La serviette

Il est environ 12h00, nous sommes en février 2016, mais ici, l’hiver n’en est pas vraiment un. Le soleil irradie tout, la mer est luisante, il fait 30 degrés dans le golfe d’Aqaba.

Je m’apprête à traverser le pays seul, de part en part, en empruntant la plus longue route d’Israël, la Highway 90. Je décide d’aller au poste frontière Égyptien, quelques kilomètres après la ville d’Eilat, c’est le kilomètre 0 de cette route qui me mènera 480 kilomètres plus loin à la frontière Libanaise. D’un côté le paysage est sec et minéral avec des collines désertiques qui marquent le début du Neguev. De l’autre, des navires de guerre sont éparpillés dans la mer rouge pour protéger les zones maritimes Israéliennes.

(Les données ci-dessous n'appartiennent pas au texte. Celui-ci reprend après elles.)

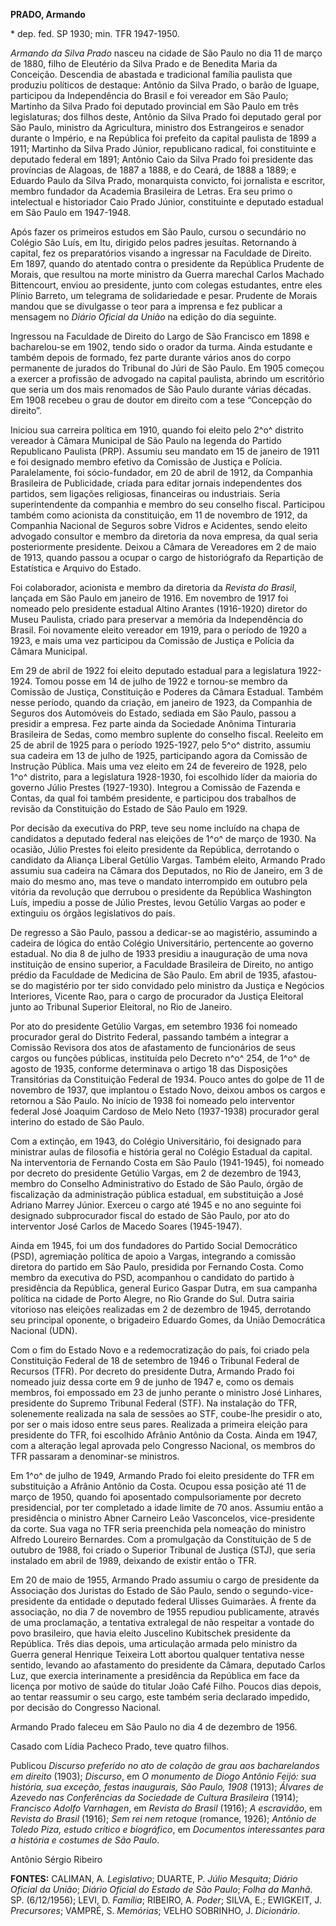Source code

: **PRADO, Armando**

\* dep. fed. SP 1930; min. TFR 1947-1950.

*Armando da Silva Prado* nasceu na cidade de São Paulo no dia 11 de
março de 1880, filho de Eleutério da Silva Prado e de Benedita Maria da
Conceição. Descendia de abastada e tradicional família paulista que
produziu políticos de destaque: Antônio da Silva Prado, o barão de
Iguape, participou da Independência do Brasil e foi vereador em São
Paulo; Martinho da Silva Prado foi deputado provincial em São Paulo em
três legislaturas; dos filhos deste, Antônio da Silva Prado foi deputado
geral por São Paulo, ministro da Agricultura, ministro dos Estrangeiros
e senador durante o Império, e na República foi prefeito da capital
paulista de 1899 a 1911; Martinho da Silva Prado Júnior, republicano
radical, foi constituinte e deputado federal em 1891; Antônio Caio da
Silva Prado foi presidente das províncias de Alagoas, de 1887 a 1888, e
do Ceará, de 1888 a 1889; e Eduardo Paulo da Silva Prado, monarquista
convicto, foi jornalista e escritor, membro fundador da Academia
Brasileira de Letras. Era seu primo o intelectual e historiador Caio
Prado Júnior, constituinte e deputado estadual em São Paulo em
1947-1948.

Após fazer os primeiros estudos em São Paulo, cursou o secundário no
Colégio São Luís, em Itu, dirigido pelos padres jesuítas. Retornando à
capital, fez os preparatórios visando a ingressar na Faculdade de
Direito. Em 1897, quando do atentado contra o presidente da República
Prudente de Morais, que resultou na morte ministro da Guerra marechal
Carlos Machado Bittencourt, enviou ao presidente, junto com colegas
estudantes, entre eles Plínio Barreto, um telegrama de solidariedade e
pesar. Prudente de Morais mandou que se divulgasse o teor para a
imprensa e fez publicar a mensagem no *Diário Oficial da União* na
edição do dia seguinte.

Ingressou na Faculdade de Direito do Largo de São Francisco em 1898 e
bacharelou-se em 1902, tendo sido o orador da turma. Ainda estudante e
também depois de formado, fez parte durante vários anos do corpo
permanente de jurados do Tribunal do Júri de São Paulo. Em 1905 começou
a exercer a profissão de advogado na capital paulista, abrindo um
escritório que seria um dos mais renomados de São Paulo durante várias
décadas. Em 1908 recebeu o grau de doutor em direito com a tese
“Concepção do direito”.

Iniciou sua carreira política em 1910, quando foi eleito pelo 2^o^
distrito vereador à Câmara Municipal de São Paulo na legenda do Partido
Republicano Paulista (PRP). Assumiu seu mandato em 15 de janeiro de 1911
e foi designado membro efetivo da Comissão de Justiça e Polícia.
Paralelamente, foi sócio-fundador, em 20 de abril de 1912, da Companhia
Brasileira de Publicidade, criada para editar jornais independentes dos
partidos, sem ligações religiosas, financeiras ou industriais. Seria
superintendente da companhia e membro do seu conselho fiscal. Participou
também como acionista da constituição, em 11 de novembro de 1912, da
Companhia Nacional de Seguros sobre Vidros e Acidentes, sendo eleito
advogado consultor e membro da diretoria da nova empresa, da qual seria
posteriormente presidente. Deixou a Câmara de Vereadores em 2 de maio de
1913, quando passou a ocupar o cargo de historiógrafo da Repartição de
Estatística e Arquivo do Estado.

Foi colaborador, acionista e membro da diretoria da *Revista do Brasil*,
lançada em São Paulo em janeiro de 1916. Em novembro de 1917 foi nomeado
pelo presidente estadual Altino Arantes (1916-1920) diretor do Museu
Paulista, criado para preservar a memória da Independência do Brasil.
Foi novamente eleito vereador em 1919, para o período de 1920 a 1923, e
mais uma vez participou da Comissão de Justiça e Polícia da Câmara
Municipal.

Em 29 de abril de 1922 foi eleito deputado estadual para a legislatura
1922-1924. Tomou posse em 14 de julho de 1922 e tornou-se membro da
Comissão de Justiça, Constituição e Poderes da Câmara Estadual. Também
nesse período, quando da criação, em janeiro de 1923, da Companhia de
Seguros dos Automóveis do Estado, sediada em São Paulo, passou a
presidir a empresa. Fez parte ainda da Sociedade Anônima Tinturaria
Brasileira de Sedas, como membro suplente do conselho fiscal. Reeleito
em 25 de abril de 1925 para o período 1925-1927, pelo 5^o^ distrito,
assumiu sua cadeira em 13 de julho de 1925, participando agora da
Comissão de Instrução Pública. Mais uma vez eleito em 24 de fevereiro de
1928, pelo 1^o^ distrito, para a legislatura 1928-1930, foi escolhido
líder da maioria do governo Júlio Prestes (1927-1930). Integrou a
Comissão de Fazenda e Contas, da qual foi também presidente, e
participou dos trabalhos de revisão da Constituição do Estado de São
Paulo em 1929.

Por decisão da executiva do PRP, teve seu nome incluído na chapa de
candidatos a deputado federal nas eleições de 1^o^ de março de 1930. Na
ocasião, Júlio Prestes foi eleito presidente da República, derrotando o
candidato da Aliança Liberal Getúlio Vargas. Também eleito, Armando
Prado assumiu sua cadeira na Câmara dos Deputados, no Rio de Janeiro, em
3 de maio do mesmo ano, mas teve o mandato interrompido em outubro pela
vitória da revolução que derrubou o presidente da República Washington
Luís, impediu a posse de Júlio Prestes, levou Getúlio Vargas ao poder e
extinguiu os órgãos legislativos do país.

De regresso a São Paulo, passou a dedicar-se ao magistério, assumindo a
cadeira de lógica do então Colégio Universitário, pertencente ao governo
estadual. No dia 8 de julho de 1933 presidiu a inauguração de uma nova
instituição de ensino superior, a Faculdade Brasileira de Direito, no
antigo prédio da Faculdade de Medicina de São Paulo. Em abril de 1935,
afastou-se do magistério por ter sido convidado pelo ministro da Justiça
e Negócios Interiores, Vicente Rao, para o cargo de procurador da
Justiça Eleitoral junto ao Tribunal Superior Eleitoral, no Rio de
Janeiro.

Por ato do presidente Getúlio Vargas, em setembro 1936 foi nomeado
procurador geral do Distrito Federal, passando também a integrar a
Comissão Revisora dos atos de afastamento de funcionários de seus cargos
ou funções públicas, instituída pelo Decreto n^o^ 254, de 1^o^ de agosto
de 1935, conforme determinava o artigo 18 das Disposições Transitórias
da Constituição Federal de 1934. Pouco antes do golpe de 11 de novembro
de 1937, que implantou o Estado Novo, deixou ambos os cargos e retornou
a São Paulo. No início de 1938 foi nomeado pelo interventor federal José
Joaquim Cardoso de Melo Neto (1937-1938) procurador geral interino do
estado de São Paulo.

Com a extinção, em 1943, do Colégio Universitário, foi designado para
ministrar aulas de filosofia e história geral no Colégio Estadual da
capital. Na interventoria de Fernando Costa em São Paulo (1941-1945),
foi nomeado por decreto do presidente Getúlio Vargas, em 2 de dezembro
de 1943, membro do Conselho Administrativo do Estado de São Paulo, órgão
de fiscalização da administração pública estadual, em substituição a
José Adriano Marrey Júnior. Exerceu o cargo até 1945 e no ano seguinte
foi designado subprocurador fiscal do estado de São Paulo, por ato do
interventor José Carlos de Macedo Soares (1945-1947).

Ainda em 1945, foi um dos fundadores do Partido Social Democrático
(PSD), agremiação política de apoio a Vargas, integrando a comissão
diretora do partido em São Paulo, presidida por Fernando Costa. Como
membro da executiva do PSD, acompanhou o candidato do partido à
presidência da República, general Eurico Gaspar Dutra, em sua campanha
política na cidade de Porto Alegre, no Rio Grande do Sul. Dutra sairia
vitorioso nas eleições realizadas em 2 de dezembro de 1945, derrotando
seu principal oponente, o brigadeiro Eduardo Gomes, da União Democrática
Nacional (UDN).

Com o fim do Estado Novo e a redemocratização do país, foi criado pela
Constituição Federal de 18 de setembro de 1946 o Tribunal Federal de
Recursos (TFR). Por decreto do presidente Dutra, Armando Prado foi
nomeado juiz dessa corte em 9 de junho de 1947 e, como os demais
membros, foi empossado em 23 de junho perante o ministro José Linhares,
presidente do Supremo Tribunal Federal (STF). Na instalação do TFR,
solenemente realizada na sala de sessões ao STF, coube-lhe presidir o
ato, por ser o mais idoso entre seus pares. Realizada a primeira eleição
para presidente do TFR, foi escolhido Afrânio Antônio da Costa. Ainda em
1947, com a alteração legal aprovada pelo Congresso Nacional, os membros
do TFR passaram a denominar-se ministros.

Em 1^o^ de julho de 1949, Armando Prado foi eleito presidente do TFR em
substituição a Afrânio Antônio da Costa. Ocupou essa posição até 11 de
março de 1950, quando foi aposentado compulsoriamente por decreto
presidencial, por ter completado a idade limite de 70 anos. Assumiu
então a presidência o ministro Abner Carneiro Leão Vasconcelos,
vice-presidente da corte. Sua vaga no TFR seria preenchida pela nomeação
do ministro Alfredo Loureiro Bernardes. Com a promulgação da
Constituição de 5 de outubro de 1988, foi criado o Superior Tribunal de
Justiça (STJ), que seria instalado em abril de 1989, deixando de existir
então o TFR.

Em 20 de maio de 1955, Armando Prado assumiu o cargo de presidente da
Associação dos Juristas do Estado de São Paulo, sendo o
segundo-vice-presidente da entidade o deputado federal Ulisses
Guimarães. À frente da associação, no dia 7 de novembro de 1955 repudiou
publicamente, através de uma proclamação, a tentativa extralegal de não
respeitar a vontade do povo brasileiro, que havia eleito Juscelino
Kubitschek presidente da República. Três dias depois, uma articulação
armada pelo ministro da Guerra general Henrique Teixeira Lott abortou
qualquer tentativa nesse sentido, levando ao afastamento do presidente
da Câmara, deputado Carlos Luz, que exercia interinamente a presidência
da República em face da licença por motivo de saúde do titular João Café
Filho. Poucos dias depois, ao tentar reassumir o seu cargo, este também
seria declarado impedido, por decisão do Congresso Nacional.

Armando Prado faleceu em São Paulo no dia 4 de dezembro de 1956.

Casado com Lídia Pacheco Prado, teve quatro filhos.

Publicou *Discurso preferido no ato de colação de grau aos bacharelandos
em direito* (1903); *Discurso*, em *O monumento de Diogo Antônio Feijó:
sua história, sua exceção, festas inaugurais, São Paulo, 1908* (1913);
*Álvares de Azevedo nas Conferências da Sociedade de Cultura Brasileira*
(1914); *Francisco Adolfo Varnhagen*, em *Revista do Brasil* (1916); *A
escravidão*, em *Revista do Brasil* (1916); *Sem rei nem retoque*
(romance, 1926); *Antônio de Toledo Piza, estudo crítico e biográfico*,
em *Documentos interessantes para a história e costumes de São Paulo*.

Antônio Sérgio Ribeiro

**FONTES:** CALIMAN, A. *Legislativo*; DUARTE, P. *Júlio Mesquita*;
*Diário Oficial da União*; *Diário Oficial do Estado de São Paulo*;
*Folha da Manhã*. SP. (6/12/1956); LEVI, D. *Família*; RIBEIRO, A.
*Poder*; SILVA, E.; EWIGKEIT, J. *Precursores*; VAMPRÉ, S. *Memórias*;
VELHO SOBRINHO, J. *Dicionário*.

Je viens de réserver ma voiture de location pour les 2 prochaines semaines, cette fois ça y est, c’est le grand saut. L’excitation se mêle à la l’appréhension, l’heure du “road-trip” solitaire est venue. Mes amis de route, Thib et Emmanuel sont déjà dans l’avion pour Paris. Je ne parle pas hébreu, je ne connais pas encore bien le pays ni les mentalités et puis, je n’ai tout simplement jamais connu une aussi longue solitude en terre étrangère.

Un homme traverse la route, sa combinaison en caoutchouc lui colle à la peau, sa silhouette penche en arrière à cause des bouteilles. La mer rouge, c’est le paradis des plongeurs. La barrière de corail est à quelques mètres de la plage et les fonds sont fantastiques, je leur ai rendu une petite visite hier.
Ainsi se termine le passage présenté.